▶ **What the task asks**: How many lines in the records below hold the word "images"? Answer with the number alone.

▶ **Excerpted data**:
*** Block opens ***
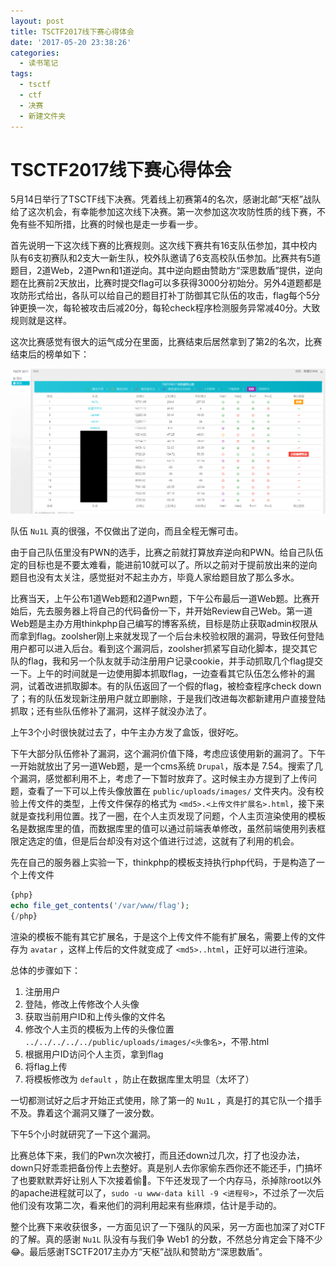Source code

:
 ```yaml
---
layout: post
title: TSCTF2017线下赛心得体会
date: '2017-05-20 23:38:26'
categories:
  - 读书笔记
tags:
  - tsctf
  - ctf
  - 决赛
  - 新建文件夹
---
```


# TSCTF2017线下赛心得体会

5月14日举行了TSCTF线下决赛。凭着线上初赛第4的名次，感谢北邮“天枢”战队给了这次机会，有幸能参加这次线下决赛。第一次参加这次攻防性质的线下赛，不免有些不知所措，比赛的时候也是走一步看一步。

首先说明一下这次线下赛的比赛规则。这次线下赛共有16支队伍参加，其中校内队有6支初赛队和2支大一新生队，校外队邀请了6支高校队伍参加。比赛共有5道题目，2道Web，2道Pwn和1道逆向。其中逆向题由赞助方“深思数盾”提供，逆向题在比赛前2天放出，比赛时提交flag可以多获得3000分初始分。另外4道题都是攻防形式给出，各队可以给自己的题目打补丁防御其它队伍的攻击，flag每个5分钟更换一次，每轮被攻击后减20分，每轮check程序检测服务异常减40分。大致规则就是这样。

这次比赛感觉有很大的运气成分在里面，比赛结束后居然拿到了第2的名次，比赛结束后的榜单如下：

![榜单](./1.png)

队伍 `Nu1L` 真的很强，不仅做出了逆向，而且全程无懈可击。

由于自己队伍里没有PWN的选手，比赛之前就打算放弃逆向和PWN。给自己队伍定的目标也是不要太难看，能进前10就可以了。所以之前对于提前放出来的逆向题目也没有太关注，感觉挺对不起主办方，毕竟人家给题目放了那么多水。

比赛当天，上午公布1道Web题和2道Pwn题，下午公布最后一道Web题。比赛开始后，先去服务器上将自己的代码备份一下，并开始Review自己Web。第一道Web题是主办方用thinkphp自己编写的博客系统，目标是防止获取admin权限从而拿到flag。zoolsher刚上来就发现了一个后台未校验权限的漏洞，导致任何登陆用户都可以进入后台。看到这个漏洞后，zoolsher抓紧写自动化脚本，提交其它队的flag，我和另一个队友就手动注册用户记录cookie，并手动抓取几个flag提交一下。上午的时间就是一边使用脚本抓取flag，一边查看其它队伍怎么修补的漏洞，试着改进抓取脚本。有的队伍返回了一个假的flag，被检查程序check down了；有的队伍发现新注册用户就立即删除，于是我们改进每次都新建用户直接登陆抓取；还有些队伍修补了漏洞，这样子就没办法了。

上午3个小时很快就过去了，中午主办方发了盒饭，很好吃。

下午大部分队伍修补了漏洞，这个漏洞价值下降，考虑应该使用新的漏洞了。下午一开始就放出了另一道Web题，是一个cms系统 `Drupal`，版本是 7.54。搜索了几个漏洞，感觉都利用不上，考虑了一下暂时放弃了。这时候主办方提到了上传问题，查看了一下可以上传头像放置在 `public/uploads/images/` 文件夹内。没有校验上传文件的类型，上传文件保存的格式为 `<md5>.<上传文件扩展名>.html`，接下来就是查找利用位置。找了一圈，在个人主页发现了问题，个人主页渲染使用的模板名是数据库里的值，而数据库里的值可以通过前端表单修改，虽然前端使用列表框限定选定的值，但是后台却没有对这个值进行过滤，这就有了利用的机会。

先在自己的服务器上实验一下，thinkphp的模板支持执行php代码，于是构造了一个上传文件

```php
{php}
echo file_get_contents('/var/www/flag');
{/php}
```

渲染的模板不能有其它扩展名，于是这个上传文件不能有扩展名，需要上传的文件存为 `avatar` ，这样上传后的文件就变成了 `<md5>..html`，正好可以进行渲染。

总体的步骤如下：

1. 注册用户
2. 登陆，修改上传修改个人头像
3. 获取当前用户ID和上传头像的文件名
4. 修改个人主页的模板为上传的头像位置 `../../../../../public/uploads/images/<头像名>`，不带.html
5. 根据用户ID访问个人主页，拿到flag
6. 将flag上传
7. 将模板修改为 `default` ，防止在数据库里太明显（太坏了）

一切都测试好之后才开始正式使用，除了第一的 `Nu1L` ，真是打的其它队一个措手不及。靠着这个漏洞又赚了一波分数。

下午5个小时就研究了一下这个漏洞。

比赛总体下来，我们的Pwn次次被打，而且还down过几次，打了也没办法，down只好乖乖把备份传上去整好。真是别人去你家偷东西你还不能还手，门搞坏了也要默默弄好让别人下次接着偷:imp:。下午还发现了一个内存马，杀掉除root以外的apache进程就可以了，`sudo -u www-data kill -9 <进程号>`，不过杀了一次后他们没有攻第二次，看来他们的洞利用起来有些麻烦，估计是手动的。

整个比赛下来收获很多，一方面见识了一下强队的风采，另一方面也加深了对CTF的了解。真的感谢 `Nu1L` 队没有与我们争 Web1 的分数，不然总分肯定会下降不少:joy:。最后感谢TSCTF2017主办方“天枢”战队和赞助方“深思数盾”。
*** Block closes ***
▶ **Task result**: 2